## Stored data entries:
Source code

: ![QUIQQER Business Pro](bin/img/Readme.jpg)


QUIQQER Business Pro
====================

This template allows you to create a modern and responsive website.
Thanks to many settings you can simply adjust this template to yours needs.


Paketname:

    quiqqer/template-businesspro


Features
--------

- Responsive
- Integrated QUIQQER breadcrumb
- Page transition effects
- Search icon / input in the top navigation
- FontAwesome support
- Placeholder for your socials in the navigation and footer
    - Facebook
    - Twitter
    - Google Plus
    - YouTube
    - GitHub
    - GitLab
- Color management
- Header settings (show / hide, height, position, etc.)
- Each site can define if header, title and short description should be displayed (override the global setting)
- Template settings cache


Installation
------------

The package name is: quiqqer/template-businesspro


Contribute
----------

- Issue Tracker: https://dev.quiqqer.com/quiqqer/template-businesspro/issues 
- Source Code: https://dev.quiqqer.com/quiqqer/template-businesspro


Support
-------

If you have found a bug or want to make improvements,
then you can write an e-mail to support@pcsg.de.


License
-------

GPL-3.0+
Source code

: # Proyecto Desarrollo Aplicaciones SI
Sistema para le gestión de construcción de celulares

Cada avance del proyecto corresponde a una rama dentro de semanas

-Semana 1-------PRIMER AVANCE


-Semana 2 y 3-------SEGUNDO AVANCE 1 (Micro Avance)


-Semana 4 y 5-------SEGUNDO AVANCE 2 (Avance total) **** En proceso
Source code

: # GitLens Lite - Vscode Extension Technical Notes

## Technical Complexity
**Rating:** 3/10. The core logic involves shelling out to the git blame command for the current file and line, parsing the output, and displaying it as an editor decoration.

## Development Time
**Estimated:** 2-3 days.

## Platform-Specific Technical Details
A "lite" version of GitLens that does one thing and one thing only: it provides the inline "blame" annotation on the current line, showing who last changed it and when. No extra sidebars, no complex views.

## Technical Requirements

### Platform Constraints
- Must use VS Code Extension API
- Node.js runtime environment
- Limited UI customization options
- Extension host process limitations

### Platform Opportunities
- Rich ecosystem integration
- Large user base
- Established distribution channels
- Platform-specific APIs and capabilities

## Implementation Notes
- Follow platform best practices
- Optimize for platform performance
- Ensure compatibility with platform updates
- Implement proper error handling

## WORK TO BE COMPLETED:
Transcribe the full set of records precisely.

## SOLUTION FOR THIS EXERCISE:
Source code

: ![QUIQQER Business Pro](bin/img/Readme.jpg)


QUIQQER Business Pro
====================

This template allows you to create a modern and responsive website.
Thanks to many settings you can simply adjust this template to yours needs.


Paketname:

    quiqqer/template-businesspro


Features
--------

- Responsive
- Integrated QUIQQER breadcrumb
- Page transition effects
- Search icon / input in the top navigation
- FontAwesome support
- Placeholder for your socials in the navigation and footer
    - Facebook
    - Twitter
    - Google Plus
    - YouTube
    - GitHub
    - GitLab
- Color management
- Header settings (show / hide, height, position, etc.)
- Each site can define if header, title and short description should be displayed (override the global setting)
- Template settings cache


Installation
------------

The package name is: quiqqer/template-businesspro


Contribute
----------

- Issue Tracker: https://dev.quiqqer.com/quiqqer/template-businesspro/issues 
- Source Code: https://dev.quiqqer.com/quiqqer/template-businesspro


Support
-------

If you have found a bug or want to make improvements,
then you can write an e-mail to support@pcsg.de.


License
-------

GPL-3.0+
Source code

: # Proyecto Desarrollo Aplicaciones SI
Sistema para le gestión de construcción de celulares

Cada avance del proyecto corresponde a una rama dentro de semanas

-Semana 1-------PRIMER AVANCE


-Semana 2 y 3-------SEGUNDO AVANCE 1 (Micro Avance)


-Semana 4 y 5-------SEGUNDO AVANCE 2 (Avance total) **** En proceso
Source code

: # GitLens Lite - Vscode Extension Technical Notes

## Technical Complexity
**Rating:** 3/10. The core logic involves shelling out to the git blame command for the current file and line, parsing the output, and displaying it as an editor decoration.

## Development Time
**Estimated:** 2-3 days.

## Platform-Specific Technical Details
A "lite" version of GitLens that does one thing and one thing only: it provides the inline "blame" annotation on the current line, showing who last changed it and when. No extra sidebars, no complex views.

## Technical Requirements

### Platform Constraints
- Must use VS Code Extension API
- Node.js runtime environment
- Limited UI customization options
- Extension host process limitations

### Platform Opportunities
- Rich ecosystem integration
- Large user base
- Established distribution channels
- Platform-specific APIs and capabilities

## Implementation Notes
- Follow platform best practices
- Optimize for platform performance
- Ensure compatibility with platform updates
- Implement proper error handling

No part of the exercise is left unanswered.